TASK DETAILS
Lines that contain the string "logger" are the ones to list; copy all of them from the records.
▬▬▬▬▬▬
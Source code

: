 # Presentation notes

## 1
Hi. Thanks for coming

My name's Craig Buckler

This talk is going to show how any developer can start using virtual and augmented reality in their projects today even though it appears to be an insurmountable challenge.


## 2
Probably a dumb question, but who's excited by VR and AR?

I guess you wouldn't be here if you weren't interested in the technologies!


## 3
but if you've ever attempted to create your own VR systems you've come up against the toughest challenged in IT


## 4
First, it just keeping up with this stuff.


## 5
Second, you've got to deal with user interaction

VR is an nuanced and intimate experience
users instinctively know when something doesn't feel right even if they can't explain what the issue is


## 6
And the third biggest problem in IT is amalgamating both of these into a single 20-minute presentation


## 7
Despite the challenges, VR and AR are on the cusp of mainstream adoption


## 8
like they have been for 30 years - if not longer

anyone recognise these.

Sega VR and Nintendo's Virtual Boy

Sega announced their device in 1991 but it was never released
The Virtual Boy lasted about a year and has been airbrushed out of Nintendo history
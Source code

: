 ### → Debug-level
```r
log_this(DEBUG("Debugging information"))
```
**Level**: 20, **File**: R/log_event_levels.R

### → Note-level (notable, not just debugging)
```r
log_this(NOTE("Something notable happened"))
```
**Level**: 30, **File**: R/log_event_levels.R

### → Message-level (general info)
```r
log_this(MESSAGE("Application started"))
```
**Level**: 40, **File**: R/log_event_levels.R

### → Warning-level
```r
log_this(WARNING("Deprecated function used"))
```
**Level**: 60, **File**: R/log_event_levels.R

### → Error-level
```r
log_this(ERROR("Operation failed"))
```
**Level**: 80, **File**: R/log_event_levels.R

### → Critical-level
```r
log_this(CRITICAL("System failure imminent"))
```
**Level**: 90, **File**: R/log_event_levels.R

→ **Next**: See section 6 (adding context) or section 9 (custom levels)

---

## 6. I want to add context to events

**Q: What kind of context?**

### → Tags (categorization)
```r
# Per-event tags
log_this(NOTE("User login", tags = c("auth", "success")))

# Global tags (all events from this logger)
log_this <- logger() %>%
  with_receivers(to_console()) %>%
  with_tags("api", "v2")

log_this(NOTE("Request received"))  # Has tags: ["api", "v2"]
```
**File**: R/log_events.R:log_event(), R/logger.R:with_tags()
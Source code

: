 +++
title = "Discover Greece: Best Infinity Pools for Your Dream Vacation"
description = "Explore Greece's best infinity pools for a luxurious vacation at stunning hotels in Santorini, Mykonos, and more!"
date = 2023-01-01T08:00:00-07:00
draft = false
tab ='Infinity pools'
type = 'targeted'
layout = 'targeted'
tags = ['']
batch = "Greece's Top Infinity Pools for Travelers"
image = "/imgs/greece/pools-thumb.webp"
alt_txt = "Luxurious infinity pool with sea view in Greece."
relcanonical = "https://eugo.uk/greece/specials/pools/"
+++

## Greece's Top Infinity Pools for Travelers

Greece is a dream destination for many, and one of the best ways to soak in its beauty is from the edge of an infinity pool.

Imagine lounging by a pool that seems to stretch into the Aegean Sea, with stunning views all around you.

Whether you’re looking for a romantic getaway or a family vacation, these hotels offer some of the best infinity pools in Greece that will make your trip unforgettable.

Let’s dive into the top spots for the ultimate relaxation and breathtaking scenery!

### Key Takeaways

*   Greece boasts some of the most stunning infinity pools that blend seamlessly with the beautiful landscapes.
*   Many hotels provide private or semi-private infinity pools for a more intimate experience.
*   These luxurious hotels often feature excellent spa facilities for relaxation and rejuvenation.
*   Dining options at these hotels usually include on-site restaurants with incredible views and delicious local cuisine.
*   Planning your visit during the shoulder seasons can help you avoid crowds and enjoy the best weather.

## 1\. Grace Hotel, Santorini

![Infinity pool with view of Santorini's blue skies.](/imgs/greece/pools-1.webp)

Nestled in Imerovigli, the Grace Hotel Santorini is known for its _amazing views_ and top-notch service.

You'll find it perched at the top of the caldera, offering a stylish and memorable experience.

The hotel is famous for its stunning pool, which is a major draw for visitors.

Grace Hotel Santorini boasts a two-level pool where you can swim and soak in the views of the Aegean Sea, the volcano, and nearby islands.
▬▬▬▬▬▬
ANSWER SECTION
# Global tags (all events from this logger)
log_this <- logger() %>%
**File**: R/log_events.R:log_event(), R/logger.R:with_tags()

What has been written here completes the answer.